Collected data entries
((

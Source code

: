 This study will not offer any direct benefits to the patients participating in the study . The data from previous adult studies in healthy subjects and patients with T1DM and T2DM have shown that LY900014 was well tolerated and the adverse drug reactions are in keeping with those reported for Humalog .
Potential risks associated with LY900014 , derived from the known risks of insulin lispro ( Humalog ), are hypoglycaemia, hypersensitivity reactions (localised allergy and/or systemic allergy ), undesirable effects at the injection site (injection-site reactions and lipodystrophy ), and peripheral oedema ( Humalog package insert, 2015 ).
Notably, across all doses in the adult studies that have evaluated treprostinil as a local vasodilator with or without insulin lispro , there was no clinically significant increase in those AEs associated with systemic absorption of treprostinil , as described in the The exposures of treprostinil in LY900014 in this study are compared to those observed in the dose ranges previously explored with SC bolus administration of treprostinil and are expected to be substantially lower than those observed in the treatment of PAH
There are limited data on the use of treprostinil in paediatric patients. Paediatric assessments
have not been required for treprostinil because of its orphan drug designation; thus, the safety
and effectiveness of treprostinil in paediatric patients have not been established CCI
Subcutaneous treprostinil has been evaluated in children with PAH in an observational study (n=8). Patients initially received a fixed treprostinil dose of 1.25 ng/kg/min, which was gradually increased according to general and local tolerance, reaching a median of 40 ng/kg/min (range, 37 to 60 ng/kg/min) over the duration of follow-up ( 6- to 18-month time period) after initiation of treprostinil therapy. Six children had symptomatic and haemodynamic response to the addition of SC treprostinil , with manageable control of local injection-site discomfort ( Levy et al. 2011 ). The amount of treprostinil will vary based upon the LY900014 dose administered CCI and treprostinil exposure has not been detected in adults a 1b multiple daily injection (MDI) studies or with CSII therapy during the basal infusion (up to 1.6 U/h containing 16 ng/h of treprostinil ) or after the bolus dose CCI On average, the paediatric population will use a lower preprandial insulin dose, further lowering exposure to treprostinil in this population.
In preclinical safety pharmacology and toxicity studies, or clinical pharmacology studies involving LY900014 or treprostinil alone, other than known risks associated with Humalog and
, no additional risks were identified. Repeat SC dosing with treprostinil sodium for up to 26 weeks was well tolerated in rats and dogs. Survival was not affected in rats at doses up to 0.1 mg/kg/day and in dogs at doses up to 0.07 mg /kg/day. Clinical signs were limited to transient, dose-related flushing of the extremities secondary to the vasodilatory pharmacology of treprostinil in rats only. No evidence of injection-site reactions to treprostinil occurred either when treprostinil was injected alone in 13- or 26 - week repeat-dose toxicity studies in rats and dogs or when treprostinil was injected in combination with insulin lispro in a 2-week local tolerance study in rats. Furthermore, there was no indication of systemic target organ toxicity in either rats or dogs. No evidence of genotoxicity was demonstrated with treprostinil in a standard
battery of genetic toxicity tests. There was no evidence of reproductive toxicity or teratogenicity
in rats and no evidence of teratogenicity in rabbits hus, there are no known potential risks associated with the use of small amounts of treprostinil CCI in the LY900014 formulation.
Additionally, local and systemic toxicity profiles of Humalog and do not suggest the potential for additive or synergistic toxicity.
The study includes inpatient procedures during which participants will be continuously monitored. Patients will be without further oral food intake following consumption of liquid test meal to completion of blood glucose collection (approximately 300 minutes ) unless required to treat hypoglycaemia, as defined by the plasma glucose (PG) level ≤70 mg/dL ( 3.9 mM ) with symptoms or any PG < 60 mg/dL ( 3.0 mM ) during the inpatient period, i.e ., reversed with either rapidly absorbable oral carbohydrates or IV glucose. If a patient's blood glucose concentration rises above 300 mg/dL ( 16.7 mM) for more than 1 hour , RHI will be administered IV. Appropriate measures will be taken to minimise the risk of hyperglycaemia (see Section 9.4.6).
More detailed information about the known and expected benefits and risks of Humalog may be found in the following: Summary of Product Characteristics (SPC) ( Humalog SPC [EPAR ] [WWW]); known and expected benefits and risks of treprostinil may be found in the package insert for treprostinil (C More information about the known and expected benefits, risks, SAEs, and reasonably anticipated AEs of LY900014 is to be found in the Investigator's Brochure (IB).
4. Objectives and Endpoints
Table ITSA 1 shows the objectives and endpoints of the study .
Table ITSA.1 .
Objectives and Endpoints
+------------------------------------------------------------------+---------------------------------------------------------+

))

TASK GOAL
In your answer, include only the lines above starting at the line that holds "in rats and no" and ending at the line that holds "Additionally, local and", copied exactly.

RESPONSE TO THIS EXERCISE
in rats and no evidence of teratogenicity in rabbits hus, there are no known potential risks associated with the use of small amounts of treprostinil CCI in the LY900014 formulation.
Additionally, local and systemic toxicity profiles of Humalog and do not suggest the potential for additive or synergistic toxicity.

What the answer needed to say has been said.